Önderliğin bireye yaklaşımı ele alışı ve kadına biçtiği misyon, doğal toplumda kadının yaşamı yaratması beni etkiledi. Savunmalardan önce doğmatik, düz bir tarzım vardı, ani reflekslerim çıkabiliyordu. Savunmadan sonra bakış açımdaki doğmatik yaklaşımın tam olmasa da aşılmış olduğunu gördüm, fakat şu bir gerçek; halen zorlandığımız, aşamadığımız konular var. Mesala devlet, hiyerarşi, düz mantık ve benzeri gibi şahsen de aşmakta zorluk yaşadığım konuların başında geliyorlar. Fakat Önder Apo ile olduğumu hissettikçe, onu anlamaya çalışmaya devam ettikçe aşacağıma olan inancım da tamdır.
HPG ve YJA STAR Kürt sorununa yaklaşımda çok önemli bir güçtür. Mevcut durumda savunmada hiyerarşiye nasıl yaklaşmamız gerektiğini Önderlik ortaya koymuş bizler bu esasları anlayarak uygulamaya koyarsak dünya bile önümüzde duramaz, bunun bilincinde olmak gerekiyor.
Ben merkeziyetçilik var, doğal hiyerarşiyi geliştirme olmalı. Yetkisini bireysel kendi tarzı çerçevesinde kullanımlar ortaya çıkabiliyor bu da ancak demokratik hiyerarşiyi oturtmak, Ortadoğu’ya egemen olan dogmatik yaklaşımları kırmak, yeni tarz geliştirmek, yöntemde derinleşmek, kestirmeci olmamak önemlidir. Savunmadaki doğal hiyerarşi esas alınmalıdır. Savaş, kendi kimliğini yaşatmak için en son noktadır. Var olan düşman seni yok etmeyi hedeflemekte ve senin var olan kimliğini koruman stratejik öneme sahiptir.

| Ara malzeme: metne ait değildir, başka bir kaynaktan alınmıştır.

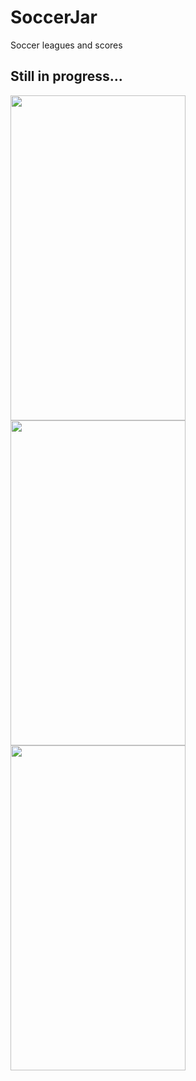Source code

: # SoccerJar
Soccer leagues and scores
## Still in progress...

<img src="" 
 height="520" width="280" align="left"/>
<img src="" 
 height="520" width="280" align="left"/>
<img src="" 
 height="520" width="280" align="left"/>

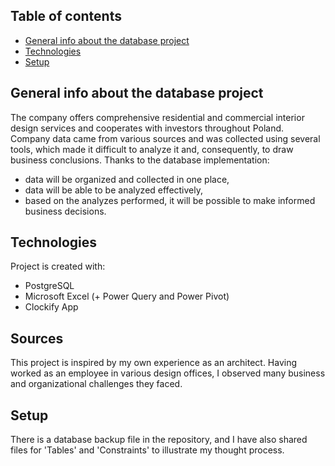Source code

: ## Table of contents
* [General info about the database project](#general-info)
* [Technologies](#technologies)
* [Setup](#setup)

## General info about the database project
The company offers comprehensive residential and commercial interior design services and cooperates with investors throughout Poland. 
Company data came from various sources and was collected using several tools, which made it difficult to analyze it and, consequently, to draw business conclusions. 
Thanks to the database implementation:
* data will be organized and collected in one place,
* data will be able to be analyzed effectively,
* based on the analyzes performed, it will be possible to make informed
business decisions.


	
## Technologies
Project is created with:
* PostgreSQL 
* Microsoft Excel (+ Power Query and Power Pivot)
* Clockify App

## Sources
This project is inspired by my own experience as an architect. 
Having worked as an employee in various design offices, I observed many business and organizational challenges they faced.
	
## Setup
There is a database backup file in the repository, and I have also shared files for 'Tables' and 'Constraints' to illustrate my thought process.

En çok biksi ve kleşe hakimim ve biksiyi seviyorum. Ayrıca dağlar benim için özgürlüğün kaynağının sembolüdür. Benim için şehit gerçeği manevi güç kaynağı ve bıraktıkları yolda isteklerini gerçekleştirmek için sahip çıkmaktır. Kin, nefret, intikam birey olarak şahsımda olmadığını söyleyebilirim. Fakat şehitlere saldırı, halka saldırı bende düşmana yönelik bir kin de oluşturmaktadır, bunu saklayamam.
Yaşam ruhun varlık içinde olmasıdır. Ölüm ise yeni bir canlının yaşamasıdır. Özgürlük, güç ve irade ve iddiadır. Güneş gibidir ve ulaşılması gerekir. İrade özgüce dayanmayı ifade eder.
Zayıflık, güvensizlik gücüne inanmayan başkalarından hep umut edendir. Kendimde tespit ettiğim yer, zaman, mekan tespiti yapma ve kendini ifadelendirememe zayıf yönlerimdir. Güçlü yönüm isteğim ile gelişen ne olursa olsun başarma çabasını verme ve amacına ulaşma yani gücüm ve isteğimle açığa çıkıyor. Eleştirilerden korkmuyorum. Bir devrimci kendi pratiğinin sorgulanarak büyütülmesine ancak eleştiri ile açık olabilir.